[Plain-text document sources]
§ §

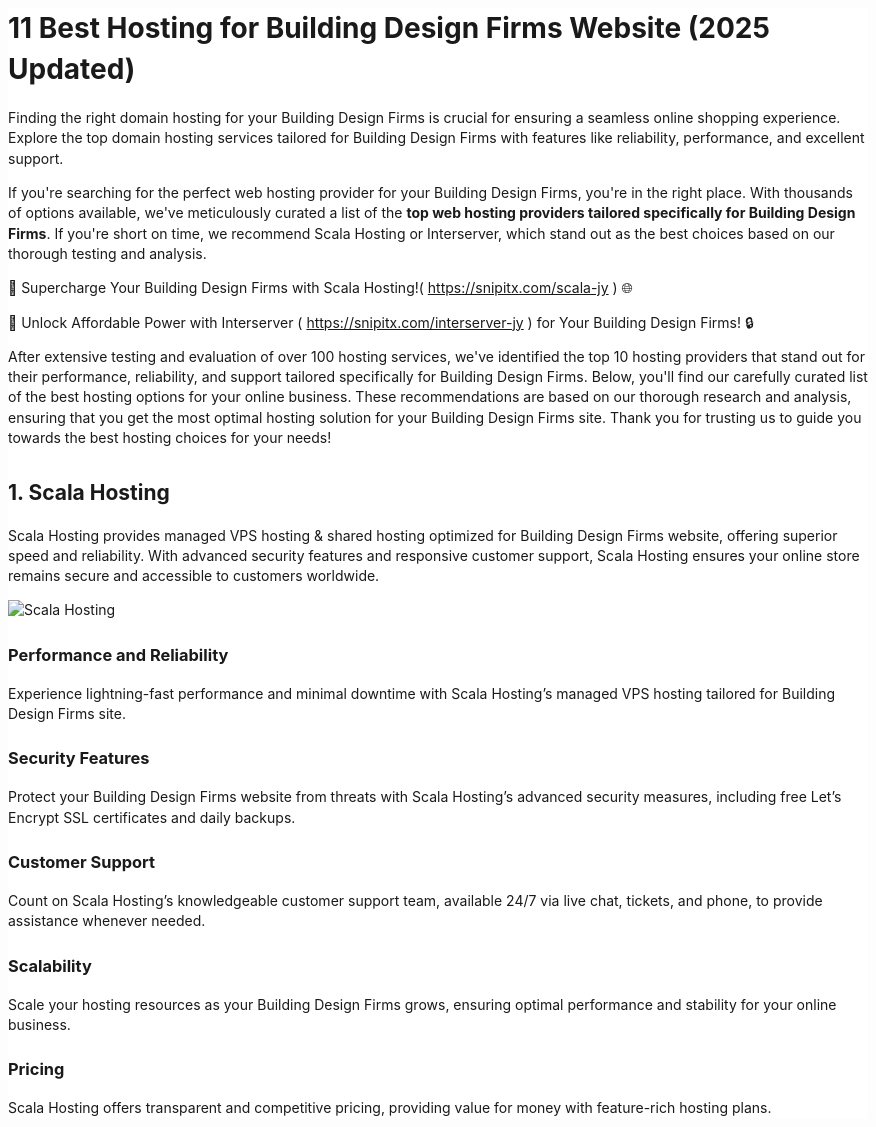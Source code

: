 # 11 Best Hosting for Building Design Firms Website (2025 Updated)

Finding the right domain hosting for your Building Design Firms is crucial for ensuring a seamless online shopping experience. Explore the top domain hosting services tailored for Building Design Firms with features like reliability, performance, and excellent support.

If you're searching for the perfect web hosting provider for your Building Design Firms, you're in the right place. With thousands of options available, we've meticulously curated a list of the **top web hosting providers tailored specifically for Building Design Firms**. If you're short on time, we recommend Scala Hosting or Interserver, which stand out as the best choices based on our thorough testing and analysis.

🚀 Supercharge Your Building Design Firms with Scala Hosting!( https://snipitx.com/scala-jy ) 🌐 

💸 Unlock Affordable Power with Interserver ( https://snipitx.com/interserver-jy ) for Your Building Design Firms! 🔒

After extensive testing and evaluation of over 100 hosting services, we've identified the top 10 hosting providers that stand out for their performance, reliability, and support tailored specifically for Building Design Firms. Below, you'll find our carefully curated list of the best hosting options for your online business. These recommendations are based on our thorough research and analysis, ensuring that you get the most optimal hosting solution for your Building Design Firms site. Thank you for trusting us to guide you towards the best hosting choices for your needs!

## 1. Scala Hosting

Scala Hosting provides managed VPS hosting & shared hosting optimized for Building Design Firms website, offering superior speed and reliability. With advanced security features and responsive customer support, Scala Hosting ensures your online store remains secure and accessible to customers worldwide.

![Scala Hosting](https://i.imgur.com/uJ5JIK3.png "Scala Web Hosting")

### Performance and Reliability
Experience lightning-fast performance and minimal downtime with Scala Hosting’s managed VPS hosting tailored for Building Design Firms site.

### Security Features
Protect your Building Design Firms website from threats with Scala Hosting’s advanced security measures, including free Let’s Encrypt SSL certificates and daily backups.

### Customer Support
Count on Scala Hosting’s knowledgeable customer support team, available 24/7 via live chat, tickets, and phone, to provide assistance whenever needed.

### Scalability
Scale your hosting resources as your Building Design Firms grows, ensuring optimal performance and stability for your online business.

### Pricing
Scala Hosting offers transparent and competitive pricing, providing value for money with feature-rich hosting plans.
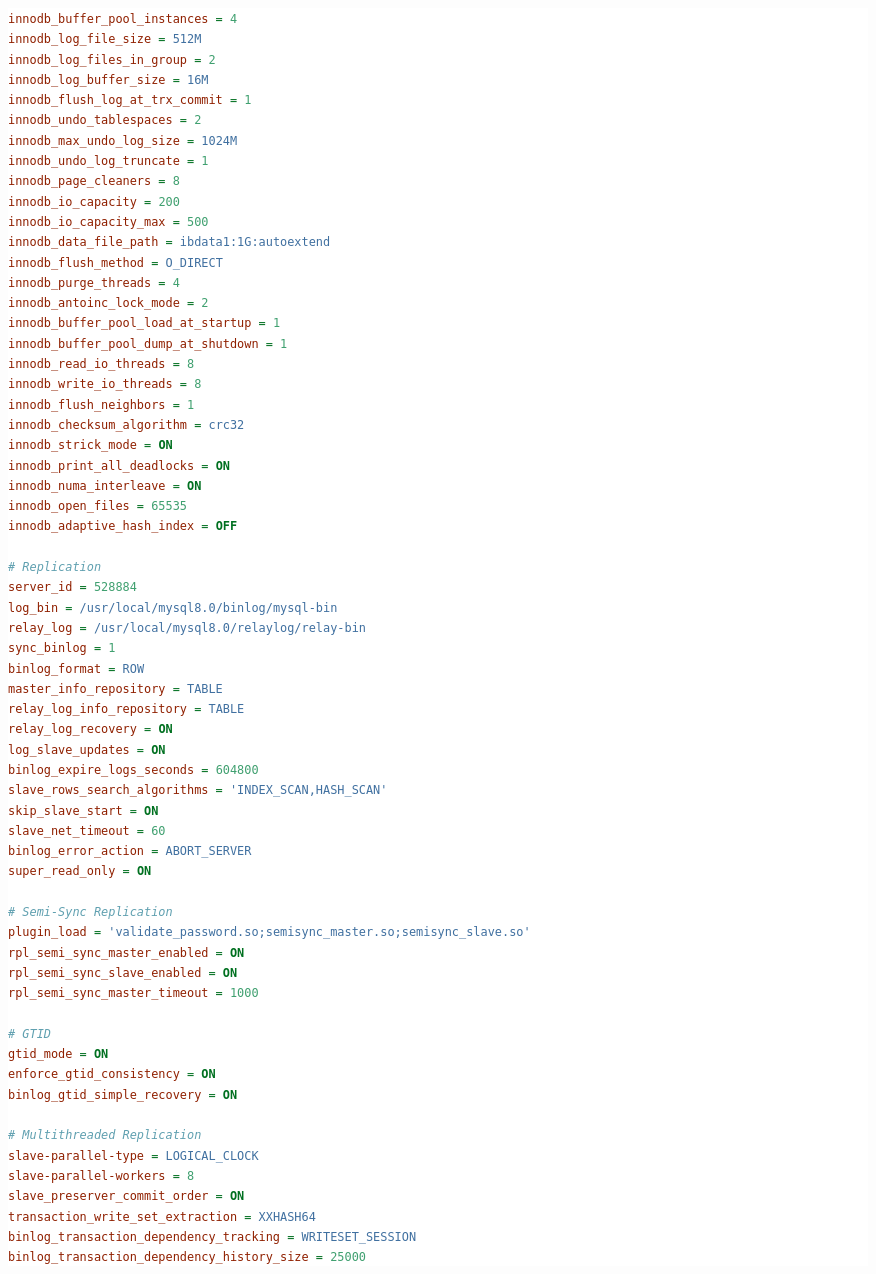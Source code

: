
 ```ini
innodb_buffer_pool_instances = 4
innodb_log_file_size = 512M
innodb_log_files_in_group = 2
innodb_log_buffer_size = 16M
innodb_flush_log_at_trx_commit = 1
innodb_undo_tablespaces = 2
innodb_max_undo_log_size = 1024M
innodb_undo_log_truncate = 1
innodb_page_cleaners = 8
innodb_io_capacity = 200
innodb_io_capacity_max = 500
innodb_data_file_path = ibdata1:1G:autoextend
innodb_flush_method = O_DIRECT
innodb_purge_threads = 4
innodb_antoinc_lock_mode = 2
innodb_buffer_pool_load_at_startup = 1
innodb_buffer_pool_dump_at_shutdown = 1
innodb_read_io_threads = 8
innodb_write_io_threads = 8
innodb_flush_neighbors = 1
innodb_checksum_algorithm = crc32
innodb_strick_mode = ON
innodb_print_all_deadlocks = ON
innodb_numa_interleave = ON
innodb_open_files = 65535
innodb_adaptive_hash_index = OFF

# Replication
server_id = 528884
log_bin = /usr/local/mysql8.0/binlog/mysql-bin
relay_log = /usr/local/mysql8.0/relaylog/relay-bin
sync_binlog = 1
binlog_format = ROW
master_info_repository = TABLE
relay_log_info_repository = TABLE
relay_log_recovery = ON
log_slave_updates = ON
binlog_expire_logs_seconds = 604800
slave_rows_search_algorithms = 'INDEX_SCAN,HASH_SCAN'
skip_slave_start = ON
slave_net_timeout = 60
binlog_error_action = ABORT_SERVER
super_read_only = ON

# Semi-Sync Replication
plugin_load = 'validate_password.so;semisync_master.so;semisync_slave.so'
rpl_semi_sync_master_enabled = ON
rpl_semi_sync_slave_enabled = ON
rpl_semi_sync_master_timeout = 1000

# GTID
gtid_mode = ON
enforce_gtid_consistency = ON
binlog_gtid_simple_recovery = ON

# Multithreaded Replication
slave-parallel-type = LOGICAL_CLOCK
slave-parallel-workers = 8
slave_preserver_commit_order = ON
transaction_write_set_extraction = XXHASH64
binlog_transaction_dependency_tracking = WRITESET_SESSION
binlog_transaction_dependency_history_size = 25000

```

§ §

> _PROBLEM STATEMENT_
Which lines above run from the one containing "## 1. Scala Hosting" to the one containing "### Performance and Reliability"? Give them again exactly, both ends included.

> _ANSWER FOR THIS EXERCISE_
## 1. Scala Hosting

Scala Hosting provides managed VPS hosting & shared hosting optimized for Building Design Firms website, offering superior speed and reliability. With advanced security features and responsive customer support, Scala Hosting ensures your online store remains secure and accessible to customers worldwide.

![Scala Hosting](https://i.imgur.com/uJ5JIK3.png "Scala Web Hosting")

### Performance and Reliability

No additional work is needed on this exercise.